### [EXERCISE BRIEF]
When you restate the entries that follow, keep every word exactly and drop the pictures.

Recorded data
* * * * * * *

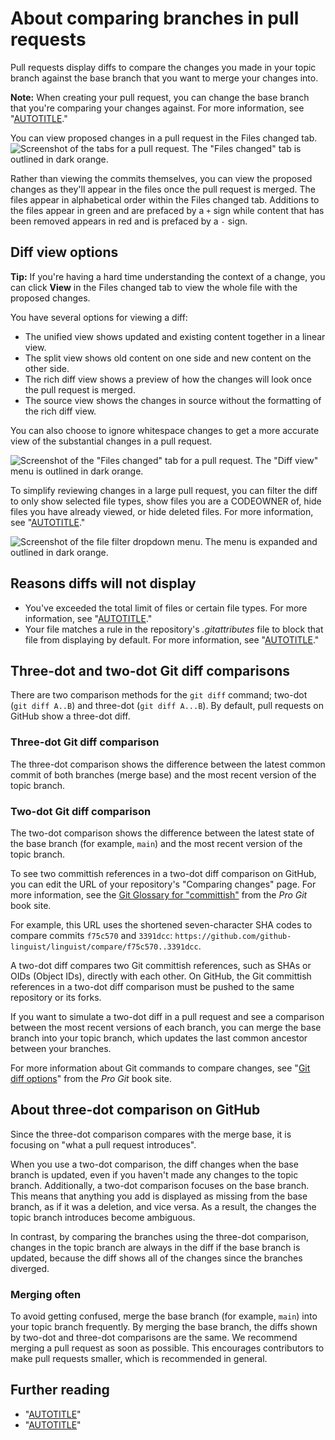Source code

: # About comparing branches in pull requests

Pull requests display diffs to compare the changes you made in your topic branch against the base branch that you want to merge your changes into.

<div class="ghd-spotlight ghd-spotlight-note border rounded-1 my-3 p-3 f5 color-border-accent-emphasis color-bg-accent">

**Note:** When creating your pull request, you can change the base branch that you're comparing your changes against. For more information, see "[AUTOTITLE](/pull-requests/collaborating-with-pull-requests/proposing-changes-to-your-work-with-pull-requests/creating-a-pull-request#changing-the-branch-range-and-destination-repository)."

</div>

You can view proposed changes in a pull request in the Files changed tab.
![Screenshot of the tabs for a pull request. The "Files changed" tab is outlined in dark orange.](/assets/images/help/pull_requests/pull-request-tabs-changed-files.png)

Rather than viewing the commits themselves, you can view the proposed changes as they'll appear in the files once the pull request is merged. The files appear in alphabetical order within the Files changed tab. Additions to the files appear in green and are prefaced by a `+` sign while content that has been removed appears in red and is prefaced by a `-` sign.

## Diff view options

<div class="ghd-spotlight ghd-spotlight-tip border rounded-1 my-3 p-3 f5 color-border-accent-emphasis color-bg-accent">

**Tip:** If you're having a hard time understanding the context of a change, you can click **View** in the Files changed tab to view the whole file with the proposed changes.

</div>

You have several options for viewing a diff:
- The unified view shows updated and existing content together in a linear view.
- The split view shows old content on one side and new content on the other side.
- The rich diff view shows a preview of how the changes will look once the pull request is merged.
- The source view shows the changes in source without the formatting of the rich diff view.

You can also choose to ignore whitespace changes to get a more accurate view of the substantial changes in a pull request.

![Screenshot of the "Files changed" tab for a pull request. The "Diff view" menu is outlined in dark orange.](/assets/images/help/pull_requests/diff-settings-menu.png)

To simplify reviewing changes in a large pull request, you can filter the diff to only show selected file types, show files you are a CODEOWNER of, hide files you have already viewed, or hide deleted files. For more information, see "[AUTOTITLE](/pull-requests/collaborating-with-pull-requests/reviewing-changes-in-pull-requests/filtering-files-in-a-pull-request)."

![Screenshot of the file filter dropdown menu. The menu is expanded and outlined in dark orange.](/assets/images/help/pull_requests/file-filter-menu.png)

## Reasons diffs will not display

- You've exceeded the total limit of files or certain file types. For more information, see "[AUTOTITLE](/repositories/creating-and-managing-repositories/about-repositories#limits-for-viewing-content-and-diffs-in-a-repository)."
- Your file matches a rule in the repository's _.gitattributes_ file to block that file from displaying by default. For more information, see "[AUTOTITLE](/repositories/working-with-files/managing-files/customizing-how-changed-files-appear-on-github)."

## Three-dot and two-dot Git diff comparisons

There are two comparison methods for the `git diff` command; two-dot (`git diff A..B`) and three-dot (`git diff A...B`). By default, pull requests on GitHub show a three-dot diff.

### Three-dot Git diff comparison

The three-dot comparison shows the difference between the latest common commit of both branches (merge base) and the most recent version of the topic branch.

### Two-dot Git diff comparison

The two-dot comparison shows the difference between the latest state of the base branch (for example, `main`) and the most recent version of the topic branch.

To see two committish references in a two-dot diff comparison on GitHub, you can edit the URL of your repository's "Comparing changes" page. For more information, see the  [Git Glossary for "committish"](https://git-scm.com/docs/gitglossary#gitglossary-aiddefcommit-ishacommit-ishalsocommittish) from the _Pro Git_ book site.

For example, this URL uses the shortened seven-character SHA codes to compare commits `f75c570` and `3391dcc`: `https://github.com/github-linguist/linguist/compare/f75c570..3391dcc`.

A two-dot diff compares two Git committish references, such as SHAs or OIDs (Object IDs), directly with each other. On GitHub, the Git committish references in a two-dot diff comparison must be pushed to the same repository or its forks.

If you want to simulate a two-dot diff in a pull request and see a comparison between the most recent versions of each branch, you can merge the base branch into your topic branch, which updates the last common ancestor between your branches.

For more information about Git commands to compare changes, see "[Git diff options](https://git-scm.com/docs/git-diff#git-diff-emgitdiffemltoptionsgtltcommitgtltcommitgt--ltpathgt82308203)" from the _Pro Git_ book site.

## About three-dot comparison on GitHub

Since the three-dot comparison compares with the merge base, it is focusing on "what a pull request introduces".

When you use a two-dot comparison, the diff changes when the base branch is updated, even if you haven't made any changes to the topic branch. Additionally, a two-dot comparison focuses on the base branch. This means that anything you add is displayed as missing from the base branch, as if it was a deletion, and vice versa. As a result, the changes the topic branch introduces become ambiguous.

In contrast, by comparing the branches using the three-dot comparison, changes in the topic branch are always in the diff if the base branch is updated, because the diff shows all of the changes since the branches diverged.

### Merging often

To avoid getting confused, merge the base branch (for example, `main`) into your topic branch frequently. By merging the base branch, the diffs shown by two-dot and three-dot comparisons are the same. We recommend merging a pull request as soon as possible. This encourages contributors to make pull requests smaller, which is recommended in general.

## Further reading

- "[AUTOTITLE](/pull-requests/collaborating-with-pull-requests/proposing-changes-to-your-work-with-pull-requests/about-pull-requests)"
- "[AUTOTITLE](/pull-requests/collaborating-with-pull-requests/working-with-forks/about-forks)"
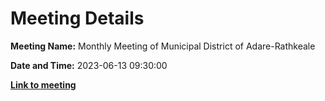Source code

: # Meeting Details

**Meeting Name:** Monthly Meeting of Municipal District of Adare-Rathkeale

**Date and Time:** 2023-06-13 09:30:00

**<a href="https://www.limerick.ie/council/whats-on/monthly-meeting-of-municipal-district-of-adare-rathkeale-92" target="_blank">Link to meeting</a>**
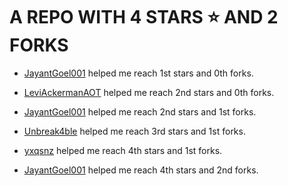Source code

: # A REPO WITH 4 STARS ⭐️ AND 2 FORKS















 - [JayantGoel001](https://github.com/JayantGoel001) helped me reach 1st stars and 0th forks.















 - [LeviAckermanAOT](https://github.com/LeviAckermanAOT) helped me reach 2nd stars and 0th forks.















 - [JayantGoel001](https://github.com/JayantGoel001) helped me reach 2nd stars and 1st forks.















 - [Unbreak4ble](https://github.com/Unbreak4ble) helped me reach 3rd stars and 1st forks.



 - [yxqsnz](https://github.com/yxqsnz) helped me reach 4th stars and 1st forks.

 - [JayantGoel001](https://github.com/JayantGoel001) helped me reach 4th stars and 2nd forks.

* * * * * * *

### [WRITTEN RESPONSE]
Source code

: # About comparing branches in pull requests

Pull requests display diffs to compare the changes you made in your topic branch against the base branch that you want to merge your changes into.

<div class="ghd-spotlight ghd-spotlight-note border rounded-1 my-3 p-3 f5 color-border-accent-emphasis color-bg-accent">

**Note:** When creating your pull request, you can change the base branch that you're comparing your changes against. For more information, see "[AUTOTITLE](/pull-requests/collaborating-with-pull-requests/proposing-changes-to-your-work-with-pull-requests/creating-a-pull-request#changing-the-branch-range-and-destination-repository)."

</div>

You can view proposed changes in a pull request in the Files changed tab.
![Screenshot of the tabs for a pull request. The "Files changed" tab is outlined in dark orange.](/assets/images/help/pull_requests/pull-request-tabs-changed-files.png)

Rather than viewing the commits themselves, you can view the proposed changes as they'll appear in the files once the pull request is merged. The files appear in alphabetical order within the Files changed tab. Additions to the files appear in green and are prefaced by a `+` sign while content that has been removed appears in red and is prefaced by a `-` sign.

## Diff view options

<div class="ghd-spotlight ghd-spotlight-tip border rounded-1 my-3 p-3 f5 color-border-accent-emphasis color-bg-accent">

**Tip:** If you're having a hard time understanding the context of a change, you can click **View** in the Files changed tab to view the whole file with the proposed changes.

</div>

You have several options for viewing a diff:
- The unified view shows updated and existing content together in a linear view.
- The split view shows old content on one side and new content on the other side.
- The rich diff view shows a preview of how the changes will look once the pull request is merged.
- The source view shows the changes in source without the formatting of the rich diff view.

You can also choose to ignore whitespace changes to get a more accurate view of the substantial changes in a pull request.

![Screenshot of the "Files changed" tab for a pull request. The "Diff view" menu is outlined in dark orange.](/assets/images/help/pull_requests/diff-settings-menu.png)

To simplify reviewing changes in a large pull request, you can filter the diff to only show selected file types, show files you are a CODEOWNER of, hide files you have already viewed, or hide deleted files. For more information, see "[AUTOTITLE](/pull-requests/collaborating-with-pull-requests/reviewing-changes-in-pull-requests/filtering-files-in-a-pull-request)."

![Screenshot of the file filter dropdown menu. The menu is expanded and outlined in dark orange.](/assets/images/help/pull_requests/file-filter-menu.png)

## Reasons diffs will not display

- You've exceeded the total limit of files or certain file types. For more information, see "[AUTOTITLE](/repositories/creating-and-managing-repositories/about-repositories#limits-for-viewing-content-and-diffs-in-a-repository)."
- Your file matches a rule in the repository's _.gitattributes_ file to block that file from displaying by default. For more information, see "[AUTOTITLE](/repositories/working-with-files/managing-files/customizing-how-changed-files-appear-on-github)."

## Three-dot and two-dot Git diff comparisons

There are two comparison methods for the `git diff` command; two-dot (`git diff A..B`) and three-dot (`git diff A...B`). By default, pull requests on GitHub show a three-dot diff.

### Three-dot Git diff comparison

The three-dot comparison shows the difference between the latest common commit of both branches (merge base) and the most recent version of the topic branch.

### Two-dot Git diff comparison

The two-dot comparison shows the difference between the latest state of the base branch (for example, `main`) and the most recent version of the topic branch.

To see two committish references in a two-dot diff comparison on GitHub, you can edit the URL of your repository's "Comparing changes" page. For more information, see the  [Git Glossary for "committish"](https://git-scm.com/docs/gitglossary#gitglossary-aiddefcommit-ishacommit-ishalsocommittish) from the _Pro Git_ book site.

For example, this URL uses the shortened seven-character SHA codes to compare commits `f75c570` and `3391dcc`: `https://github.com/github-linguist/linguist/compare/f75c570..3391dcc`.

A two-dot diff compares two Git committish references, such as SHAs or OIDs (Object IDs), directly with each other. On GitHub, the Git committish references in a two-dot diff comparison must be pushed to the same repository or its forks.

If you want to simulate a two-dot diff in a pull request and see a comparison between the most recent versions of each branch, you can merge the base branch into your topic branch, which updates the last common ancestor between your branches.

For more information about Git commands to compare changes, see "[Git diff options](https://git-scm.com/docs/git-diff#git-diff-emgitdiffemltoptionsgtltcommitgtltcommitgt--ltpathgt82308203)" from the _Pro Git_ book site.

## About three-dot comparison on GitHub

Since the three-dot comparison compares with the merge base, it is focusing on "what a pull request introduces".

When you use a two-dot comparison, the diff changes when the base branch is updated, even if you haven't made any changes to the topic branch. Additionally, a two-dot comparison focuses on the base branch. This means that anything you add is displayed as missing from the base branch, as if it was a deletion, and vice versa. As a result, the changes the topic branch introduces become ambiguous.

In contrast, by comparing the branches using the three-dot comparison, changes in the topic branch are always in the diff if the base branch is updated, because the diff shows all of the changes since the branches diverged.

### Merging often

To avoid getting confused, merge the base branch (for example, `main`) into your topic branch frequently. By merging the base branch, the diffs shown by two-dot and three-dot comparisons are the same. We recommend merging a pull request as soon as possible. This encourages contributors to make pull requests smaller, which is recommended in general.

## Further reading

- "[AUTOTITLE](/pull-requests/collaborating-with-pull-requests/proposing-changes-to-your-work-with-pull-requests/about-pull-requests)"
- "[AUTOTITLE](/pull-requests/collaborating-with-pull-requests/working-with-forks/about-forks)"
Source code

: # Meeting Details

**Meeting Name:** Monthly Meeting of Municipal District of Adare-Rathkeale

**Date and Time:** 2023-06-13 09:30:00

**<a href="https://www.limerick.ie/council/whats-on/monthly-meeting-of-municipal-district-of-adare-rathkeale-92" target="_blank">Link to meeting</a>**
Source code

: # A REPO WITH 4 STARS ⭐️ AND 2 FORKS















 - [JayantGoel001](https://github.com/JayantGoel001) helped me reach 1st stars and 0th forks.















 - [LeviAckermanAOT](https://github.com/LeviAckermanAOT) helped me reach 2nd stars and 0th forks.















 - [JayantGoel001](https://github.com/JayantGoel001) helped me reach 2nd stars and 1st forks.















 - [Unbreak4ble](https://github.com/Unbreak4ble) helped me reach 3rd stars and 1st forks.



 - [yxqsnz](https://github.com/yxqsnz) helped me reach 4th stars and 1st forks.

 - [JayantGoel001](https://github.com/JayantGoel001) helped me reach 4th stars and 2nd forks.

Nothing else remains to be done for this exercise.